• _Your task_
Set out exactly, line by line, the stretch of data below that begins at the line containing "### Installing the framework" and ends at the line containing "an embedded binary.", with both ends kept.

____________

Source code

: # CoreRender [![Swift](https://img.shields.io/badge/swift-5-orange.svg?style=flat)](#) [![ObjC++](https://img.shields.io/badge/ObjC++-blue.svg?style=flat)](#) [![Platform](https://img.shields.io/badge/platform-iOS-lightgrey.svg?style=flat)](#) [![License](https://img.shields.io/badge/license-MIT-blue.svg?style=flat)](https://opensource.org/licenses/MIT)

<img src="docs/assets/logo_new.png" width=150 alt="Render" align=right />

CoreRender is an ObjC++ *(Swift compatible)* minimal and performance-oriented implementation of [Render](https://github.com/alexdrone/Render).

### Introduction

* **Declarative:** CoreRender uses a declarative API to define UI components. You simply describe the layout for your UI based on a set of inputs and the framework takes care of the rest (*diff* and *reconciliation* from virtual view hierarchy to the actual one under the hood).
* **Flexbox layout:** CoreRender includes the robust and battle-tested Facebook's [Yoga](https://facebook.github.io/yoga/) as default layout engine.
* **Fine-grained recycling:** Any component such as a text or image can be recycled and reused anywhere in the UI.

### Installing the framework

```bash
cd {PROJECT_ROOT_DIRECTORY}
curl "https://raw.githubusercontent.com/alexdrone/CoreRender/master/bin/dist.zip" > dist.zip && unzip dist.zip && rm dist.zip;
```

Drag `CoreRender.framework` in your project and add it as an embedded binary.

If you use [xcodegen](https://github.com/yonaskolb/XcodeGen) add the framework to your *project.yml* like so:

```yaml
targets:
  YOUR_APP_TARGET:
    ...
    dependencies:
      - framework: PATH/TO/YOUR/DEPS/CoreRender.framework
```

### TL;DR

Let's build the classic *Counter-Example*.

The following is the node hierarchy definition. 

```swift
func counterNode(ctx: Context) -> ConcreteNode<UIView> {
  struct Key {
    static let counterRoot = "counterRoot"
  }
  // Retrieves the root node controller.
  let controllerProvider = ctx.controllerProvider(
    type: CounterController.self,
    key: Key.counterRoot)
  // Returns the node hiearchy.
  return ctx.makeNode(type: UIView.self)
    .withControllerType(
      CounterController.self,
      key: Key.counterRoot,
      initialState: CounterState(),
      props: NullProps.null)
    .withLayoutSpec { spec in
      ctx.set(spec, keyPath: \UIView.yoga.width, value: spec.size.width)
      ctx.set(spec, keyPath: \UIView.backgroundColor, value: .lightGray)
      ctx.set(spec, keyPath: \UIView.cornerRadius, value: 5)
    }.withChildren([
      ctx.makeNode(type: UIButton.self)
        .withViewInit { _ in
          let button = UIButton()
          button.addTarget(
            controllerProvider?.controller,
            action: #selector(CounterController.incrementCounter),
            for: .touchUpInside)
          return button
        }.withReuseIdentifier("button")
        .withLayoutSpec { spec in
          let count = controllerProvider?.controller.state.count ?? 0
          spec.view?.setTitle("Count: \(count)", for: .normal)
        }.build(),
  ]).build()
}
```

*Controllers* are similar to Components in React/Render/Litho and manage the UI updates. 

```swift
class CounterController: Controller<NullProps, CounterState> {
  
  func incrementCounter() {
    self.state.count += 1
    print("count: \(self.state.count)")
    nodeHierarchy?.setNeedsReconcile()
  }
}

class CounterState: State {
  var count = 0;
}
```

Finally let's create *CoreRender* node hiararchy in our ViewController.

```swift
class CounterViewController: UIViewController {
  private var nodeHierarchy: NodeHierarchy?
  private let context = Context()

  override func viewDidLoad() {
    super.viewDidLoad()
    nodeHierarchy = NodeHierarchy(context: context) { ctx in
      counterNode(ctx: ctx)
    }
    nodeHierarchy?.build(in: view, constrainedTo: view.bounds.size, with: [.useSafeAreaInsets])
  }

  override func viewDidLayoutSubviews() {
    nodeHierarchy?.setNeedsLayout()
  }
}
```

____________

• _Expected output_
### Installing the framework

```bash
cd {PROJECT_ROOT_DIRECTORY}
curl "https://raw.githubusercontent.com/alexdrone/CoreRender/master/bin/dist.zip" > dist.zip && unzip dist.zip && rm dist.zip;
```

Drag `CoreRender.framework` in your project and add it as an embedded binary.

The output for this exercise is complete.